Author of the report Professor Donald Hirsch said:
"After a lull in inflation, the cost of essentials is once again rising. For the first time in post-war history, these cost increases are not being matched by increases in support given to families from the state. While this policy persists, the struggle that low-income families face to make ends meet will become steadily harder, especially because it is being combined with numerous other cuts including the benefit cap and the bedroom tax.
“These cuts are particularly painful for non-working families, who already have little over half what they need to cover family costs. For them, the “safety net” of means-tested support no longer merits this name, since it does not offer the safety of an income capable of covering essentials. Families unable to cover their costs on benefits are typically having to fall back on help from their families, run up large debts or undergo serious hardship."
Notes to editors:
(1) The Cost of a Child in 2017 calculates the costs of a child based on the ‘minimum incomes standard ‘(MIS) – the income that people need in order to reach a minimal socially acceptable standard of living in the UK. The MIS is calculated by specifying baskets of goods and services (ranging from food, clothing, heating bills, to modest items required for social participation such as buying birthday presents) required by different types of household in order to meet this need. The cost of an individual child is calculated as the difference that the presence of that child makes to the whole family’s budget. The report, available on request, was produced by CPAG as part of a programme of work on the cost of a child, also involving the Joseph Rowntree Foundation. Its author Professor Donald Hirsch is Director of the Centre for Research in Social Policy, where he leads the Minimum Income Standard for the UK programme. He has written widely on poverty and related fields.

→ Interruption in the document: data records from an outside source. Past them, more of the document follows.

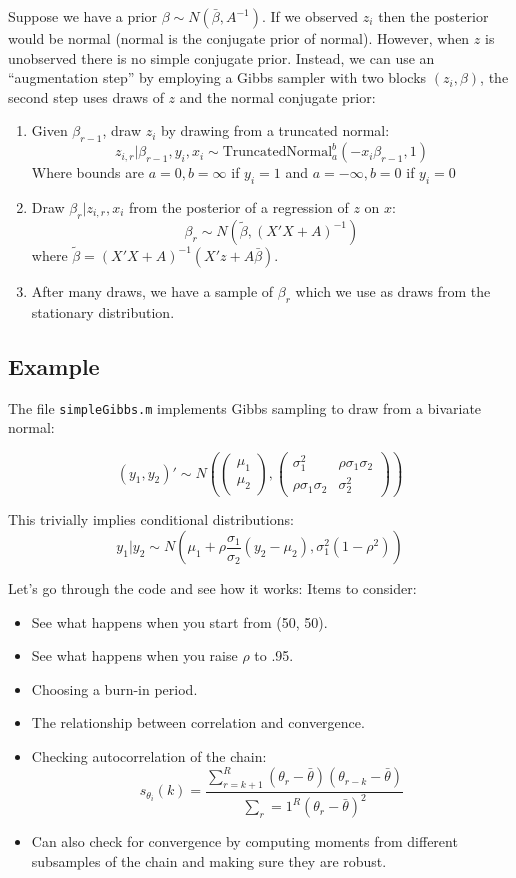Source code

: \documentclass[twoside]{article}
\begin{document}
Suppose we have a prior $\beta \sim N(\bar{\beta}, A^{-1})$. If we observed $z_i$ then the posterior would be normal (normal is the conjugate prior of normal). However, when $z$ is unobserved there is no simple conjugate prior.  Instead, we can use an ``augmentation step'' by employing a Gibbs sampler with two blocks $(z_i, \beta)$, the second step uses draws of $z$ and the normal conjugate prior:

\begin{enumerate}
\item Given $\beta_{r-1}$, draw $z_i$ by drawing from a truncated normal: 
$$ z_{i, r} | \beta_{r-1}, y_i, x_i \sim \mbox{TruncatedNormal}_a^b(-x_i \beta_{r-1}, 1) $$
Where bounds are $a = 0, b = \infty$ if $y_i = 1$ and $a = -\infty, b = 0$ if $y_i = 0$
\item Draw $\beta_r | z_{i,r}, x_i$ from the posterior of a regression of $z$ on $x$:
$$\beta_r \sim N(\tilde{\beta}, (X'X + A)^{-1})$$
where $\tilde{\beta} = (X'X + A)^{-1}(X'z + A\bar{\beta})$. 
\item After many draws, we have a sample of $\beta_r$ which we use as draws from the stationary distribution. 
\end{enumerate}

\subsection{Example}

The file {\tt simpleGibbs.m} implements Gibbs sampling to draw from a bivariate normal: 

$$(y_1, y_2)' \sim N\left( \begin{pmatrix} \mu_1 \\ \mu_2 \end{pmatrix}, \begin{pmatrix} \sigma_1^2 & \rho \sigma_1 \sigma_2 \\ \rho \sigma_1 \sigma_2 & \sigma_2^2 \end{pmatrix} \right) $$

This trivially implies conditional distributions: 
$$y_1 | y_2 \sim N(\mu_1 + \rho \frac{\sigma_1}{\sigma_2}(y_2 - \mu_2), \sigma_1^2(1 - \rho^2))$$

Let's go through the code and see how it works: 
Items to consider: 
\begin{itemize}
\item See what happens when you start from (50, 50). 
\item See what happens when you raise $\rho$ to .95. 
\item Choosing a burn-in period. 
\item The relationship between correlation and convergence. 
\item Checking autocorrelation of the chain: 
$$s_{\theta_i}(k) = \frac{ \sum_{r = k+1}^R (\theta_r - \bar{\theta})(\theta_{r-k} - \bar{\theta})}{ \sum_r=1^R  (\theta_r - \bar{\theta})^2} $$
\item Can also check for convergence by computing moments from different subsamples of the chain and making sure they are robust.
\end{itemize}
\end{document}

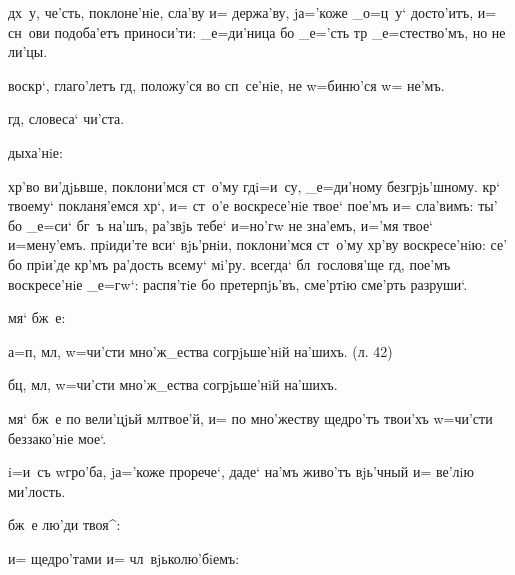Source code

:   дх~у, че'сть, поклоне'нiе, сла'ву и= 
держа'ву, jа='коже _о=ц~у` досто'итъ, и= сн~ови 
подоба'етъ приноси'ти: _е=ди'ница бо _е='сть тр 
_е=стество'мъ, но не ли'цы.



 воскр`, глаго'летъ гд, положу'ся во 
сп~се'нiе, не w=биню'ся w= не'мъ.

  гд, словеса` чи'ста.

 дыха'нiе: 

 хр'во ви'дjьвше, поклони'мся ст~о'му 
гд i=и~су, _е=ди'ному безгрjь'шному. кр` твоему` 
покланя'емся хр`, и= ст~о'е воскресе'нiе твое` пое'мъ 
и= сла'вимъ: ты' бо _е=си` бг~ъ на'шъ, ра'звjь тебе` 
и=но'гw не зна'емъ, и='мя твое` и=мену'емъ. прiиди'те 
вси` вjь'рнiи, поклони'мся ст~о'му хр'ву 
воскресе'нiю: се' бо прiи'де кр'мъ ра'дость всему` 
мi'ру. всегда` бл~гословя'ще гд, пое'мъ воскресе'нiе 
_е=гw`: распя'тiе бо претерпjь'въ, сме'ртiю сме'рть 
разруши`.

   мя` бж~е: 

  а=п, мл, w=чи'сти 
мно'ж_ества согрjьше'нiй на'шихъ. (л. 42)

   бц, мл, w=чи'сти 
мно'ж_ества согрjьше'нiй на'шихъ.

    мя` бж~е по вели'цjьй 
мл твое'й, и= по мно'жеству щедро'тъ твои'хъ w=чи'сти 
беззако'нiе мое`.

   i=и~съ w\т гро'ба, 
jа='коже прорече`, даде` на'мъ живо'тъ вjь'чный и= ве'лiю 
ми'лость.

 бж~е лю'ди твоя^:

   и= щедро'тами и= 
чл~вjьколю'бiемъ:


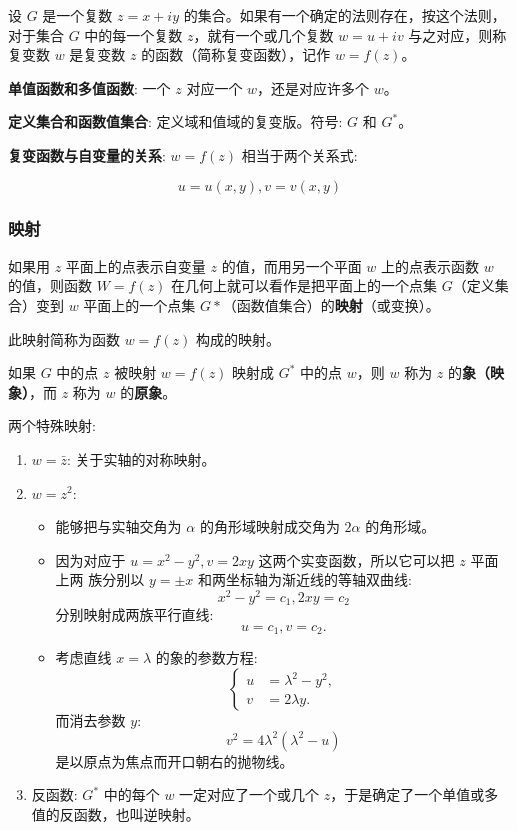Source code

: 设 \(G\) 是一个复数 \(z = x + iy\)
的集合。如果有一个确定的法则存在，按这个法则，对于集合 \(G\)
中的每一个复数 \(z\)，就有一个或几个复数 \(w = u + iv\)
与之对应，则称复变数 \(w\) 是复变数 \(z\) 的函数（简称复变函数），记作
\(w = f(z)\)。

\textbf{单值函数和多值函数}:  一个 \(z\) 对应一个 \(w\)，还是对应许多个 \(w\)。

\textbf{定义集合和函数值集合}:  定义域和值域的复变版。符号: \(G\) 和 \(G^*\)。

\textbf{复变函数与自变量的关系}:  \(w=f(z)\) 相当于两个关系式:

\begin{equation*}
u=u(x,y),v=v(x,y)
\end{equation*}
\subsubsection{映射}
\label{映射}
如果用 \(z\) 平面上的点表示自变量 \(z\) 的值，而用另一个平面 \(w\)
上的点表示函数 \(w\) 的值，则函数 \(W=f(z)\)
在几何上就可以看作是把平面上的一个点集 \(G\)（定义集合）变到 \(w\)
平面上的一个点集 \(G*\)（函数值集合）的\textbf{映射}（或变换）。

此映射简称为函数 \(w=f(z)\) 构成的映射。

如果 \(G\) 中的点 \(z\) 被映射 \(w = f(z)\) 映射成 \(G^*\) 中的点
\(w\)，则 \(w\) 称为 \(z\) 的\textbf{象（映象）}，而 \(z\) 称为 \(w\)
的\textbf{原象}。

两个特殊映射:

\begin{enumerate}
\item \(w=\bar{z}\): 关于实轴的对称映射。
\item \(w=z^2\):
\begin{itemize}
\item 能够把与实轴交角为 \(\alpha\) 的角形域映射成交角为 \(2\alpha\)
的角形域。
\item 因为对应于 \(u=x^2-y^2,v=2xy\) 这两个实变函数，所以它可以把 \(z\) 平面上两
族分别以 \(y=\pm x\) 和两坐标轴为渐近线的等轴双曲线:
\begin{equation*}
x^2-y^2=c_1,2xy=c_2
\end{equation*}
分别映射成两族平行直线:
\begin{equation*}
u=c_1,v=c_2.
\end{equation*}
\item 考虑直线 \(x=\lambda\) 的象的参数方程:
\begin{equation*}
\begin{cases}
u &= \lambda^2-y^2,\\
v &=2\lambda y.
\end{cases}
\end{equation*}
而消去参数 \(y\):
\begin{equation*}
v^2=4\lambda^2(\lambda^2-u)
\end{equation*}
是以原点为焦点而开口朝右的抛物线。
\end{itemize}
\item 反函数: \(G^*\) 中的每个 \(w\) 一定对应了一个或几个
\(z\)，于是确定了一个单值或多值的反函数，也叫逆映射。
\end{enumerate}

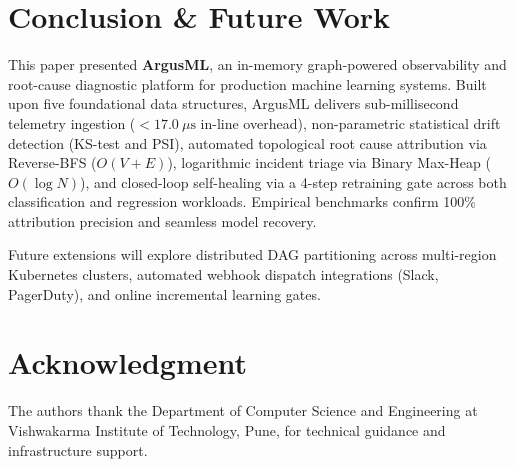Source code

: \documentclass[conference]{IEEEtran}
\begin{document}
\section{Conclusion \& Future Work}
This paper presented \textbf{ArgusML}, an in-memory graph-powered observability and root-cause diagnostic platform for production machine learning systems. Built upon five foundational data structures, ArgusML delivers sub-millisecond telemetry ingestion ($<17.0\ \mu\text{s}$ in-line overhead), non-parametric statistical drift detection (KS-test and PSI), automated topological root cause attribution via Reverse-BFS ($O(V+E)$), logarithmic incident triage via Binary Max-Heap ($O(\log N)$), and closed-loop self-healing via a 4-step retraining gate across both classification and regression workloads. Empirical benchmarks confirm 100\% attribution precision and seamless model recovery.

Future extensions will explore distributed DAG partitioning across multi-region Kubernetes clusters, automated webhook dispatch integrations (Slack, PagerDuty), and online incremental learning gates.

\section*{Acknowledgment}
The authors thank the Department of Computer Science and Engineering at Vishwakarma Institute of Technology, Pune, for technical guidance and infrastructure support.
\end{document}
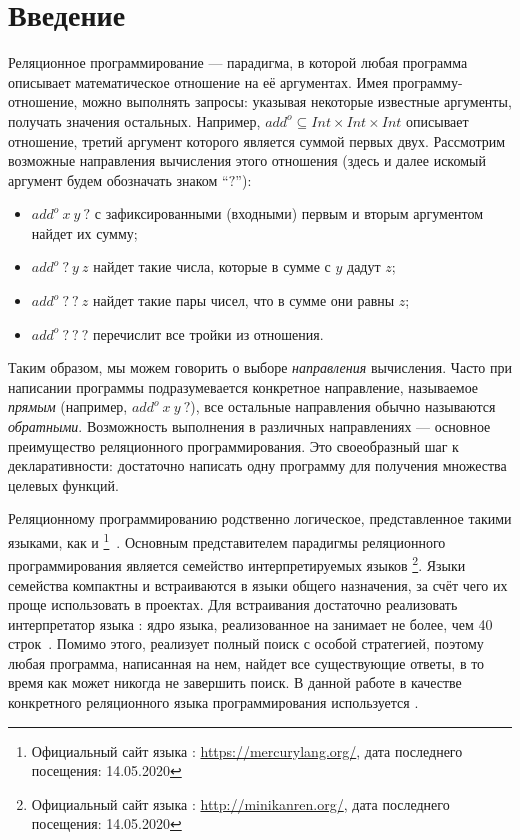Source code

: \section*{Введение}

Реляционное программирование --- парадигма, в которой любая программа описывает математическое отношение на её аргументах. 
Имея программу-отношение, можно выполнять запросы: указывая некоторые известные аргументы, получать значения остальных.
Например, $add^o \subseteq Int \times Int \times Int$ описывает отношение, третий аргумент которого является суммой первых двух. 
Рассмотрим возможные направления вычисления этого отношения (здесь и далее искомый аргумент будем обозначать знаком ``$?$''):
\begin{itemize}
    \item $add^o  \ x \ y \ ?$ с зафиксированными (входными) первым и вторым аргументом найдет их сумму;
    \item $add^o \ ? \ y \ z$ найдет такие числа, которые в сумме с $y$ дадут $z$;
    \item $add^o \ ? \ ? \ z$ найдет такие пары чисел, что в сумме они равны $z$;
    \item $add^o \ ? \ ? \ ?$ перечислит все тройки из отношения.
\end{itemize}

Таким образом, мы можем говорить о выборе \textit{направления} вычисления. 
Часто при написании программы подразумевается конкретное направление, называемое \textit{прямым} (например, $add^o  \ x \ y \ ?$), все остальные направления обычно называются \textit{обратными}. 
Возможность выполнения в различных направлениях --- основное преимущество реляционного программирования. 
Это своеобразный шаг к декларативности: достаточно написать одну программу для получения множества целевых функций. 

Реляционному программированию родственно логическое, представленное такими языками, как \prolog{} и \mercury{}\footnote{Официальный сайт языка \mercury{}: \url{https://mercurylang.org/}, дата последнего посещения: 14.05.2020}~\cite{SOMOGYI199617}.
Основным представителем парадигмы реляционного программирования является семейство интерпретируемых языков \miniKanren{}\footnote{Официальный сайт языка \miniKanren{}: \url{http://minikanren.org/}, дата последнего посещения: 14.05.2020}.
Языки семейства \miniKanren{} компактны и встраиваются в языки общего назначения, за счёт чего их проще использовать в  проектах. 
Для встраивания достаточно реализовать интерпретатор языка \miniKanren{}: ядро языка, реализованное на \scheme{} занимает не более, чем 40 строк~\cite{hemann2013ukanren}.
Помимо этого, \miniKanren{} реализует полный поиск с особой стратегией, поэтому любая программа, написанная на нем, найдет все существующие ответы, в то время как \prolog{} может никогда не завершить поиск. 
В данной работе в качестве конкретного реляционного языка программирования используется \miniKanren{}.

(2) CPI inflation went from zero in 2015 to 0.7% in 2016 rising to 2.9% in May 2017. The OBR forecasts it will stay above 2% up to early 2022.
(3) Calculation based on a family with two children aged 3 and 7, after subtracting rent, childcare and council tax.
(4) Calculation assumes inflation reverts to 2% per annum from 2019.
(5) The removal of the family element, received by all families receiving child tax credit (which include 7.3 million of the country’s 12.9 children) and in most cases worth over £500 a year, started to take effect in 2017. It is being implemented only for ‘new families’ – ie, those whose oldest child was born on or after 6 April 2017.
(6) The limit of child tax credit entitlements to two children, severely reducing the income of around 3 million children in larger families. This policy also only comes in with ‘new families’, affecting those with a third or subsequent child born on or after 6 April 2017. Thus, rather than making individual families worse off, it makes future support for the family types affected far more frugal
Further information from CPAG press contact Jane Ahrends on 0207 812 5216 or 07816 909302.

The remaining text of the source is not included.